Helena wyjaśniła, iż waga nie jest potrzebna do adopcji.
Anna otworzyła drzwi, weszła pewnym krokiem i spojrzała na Pączka, który spał, rumienił się w snach, poruszając maleńkimi paluszkami. Nagle chłopiec otworzył oczy, spojrzał na Annę i nagle uścisnął ją mocno za kciuk. Wszyscy wybuchnęli śmiechem, mówiąc, iż to sprytny mały spryciarz. Anna i Pączek patrzyli na siebie, nie odrywając wzroku.
W końcu Helena, lekko kaszląc, powiedziała:
Zakończmy to spotkanie. Idźcie do domu, zastanówcie się i zdecydujcie
Nie musimy się zastanawiać odparła Anna spokojnie, nie odwracając się. Już wiemy, co chcemy.
Helena podniosła brew, a Łukasz spojrzał na żonę, po czym skinął:
Tak, już podjęliśmy decyzję chcemy tego dziecka.
Anna uśmiechnęła się do Pączka i wyciągnęła rękę. Maluszek napiął się, chwycił jej palec mocno, nie puszczając. Cisza była napięta.
Proszę, puść mnie, muszę iść, ale wrócę, obiecuję szepnęła Anna.
Pączek chwilę słuchał, potem rozluźnił uścisk i szeroko się uśmiechnął, wydając radosny piszczący dźwięk.
Helena wytłumaczyła, iż to odruch chwytania, a potem gwałtownie przetarła okulary, mrukając pod nosem, iż w tym wieku odruch jest silny.

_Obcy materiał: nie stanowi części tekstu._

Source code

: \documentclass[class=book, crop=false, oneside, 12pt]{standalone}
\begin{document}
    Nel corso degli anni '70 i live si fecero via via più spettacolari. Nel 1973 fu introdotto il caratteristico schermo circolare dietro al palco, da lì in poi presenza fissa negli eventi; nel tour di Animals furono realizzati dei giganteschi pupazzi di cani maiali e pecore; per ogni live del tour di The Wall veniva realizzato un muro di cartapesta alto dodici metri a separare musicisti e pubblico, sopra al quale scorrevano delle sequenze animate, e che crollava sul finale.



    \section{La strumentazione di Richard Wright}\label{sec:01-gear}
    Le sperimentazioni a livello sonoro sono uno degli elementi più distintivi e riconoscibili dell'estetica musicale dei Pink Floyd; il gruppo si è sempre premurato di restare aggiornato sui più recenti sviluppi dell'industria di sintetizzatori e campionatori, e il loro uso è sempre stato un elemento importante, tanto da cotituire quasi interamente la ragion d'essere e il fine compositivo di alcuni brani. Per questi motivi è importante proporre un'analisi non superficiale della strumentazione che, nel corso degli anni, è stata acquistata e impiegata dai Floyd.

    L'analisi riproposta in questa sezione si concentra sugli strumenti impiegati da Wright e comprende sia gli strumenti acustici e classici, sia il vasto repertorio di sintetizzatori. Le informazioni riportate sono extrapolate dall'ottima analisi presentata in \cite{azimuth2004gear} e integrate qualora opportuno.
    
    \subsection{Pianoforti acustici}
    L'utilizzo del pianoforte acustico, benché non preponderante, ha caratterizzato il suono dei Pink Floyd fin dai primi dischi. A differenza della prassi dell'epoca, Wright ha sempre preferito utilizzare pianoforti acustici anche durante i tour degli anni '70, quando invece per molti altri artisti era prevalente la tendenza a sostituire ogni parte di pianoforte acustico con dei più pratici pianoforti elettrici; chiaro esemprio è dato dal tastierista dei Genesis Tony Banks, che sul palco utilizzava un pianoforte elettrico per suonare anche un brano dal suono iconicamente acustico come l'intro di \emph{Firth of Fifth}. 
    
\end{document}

Tak skończyła się cała ta przygoda. Ja już nie mogę uwierzyć, iż wszystko tak się potoczyło. Wiesz, co mnie najbardziej uderzyło? Że Pączek w końcu znalazł dom, a my w tym szpitalu nauczyliśmy się, iż choćby najgorsze sytuacje mogą mieć szczęśliwe zakończenie. Rozmyślaj oI tak Pączek wreszcie odnalazł swoją rodzinę i spokojnie zasnął, a my w szpitalu nauczyliśmy się, iż miłość potrafi zwyciężyć choćby najgłębsze rozdarcie.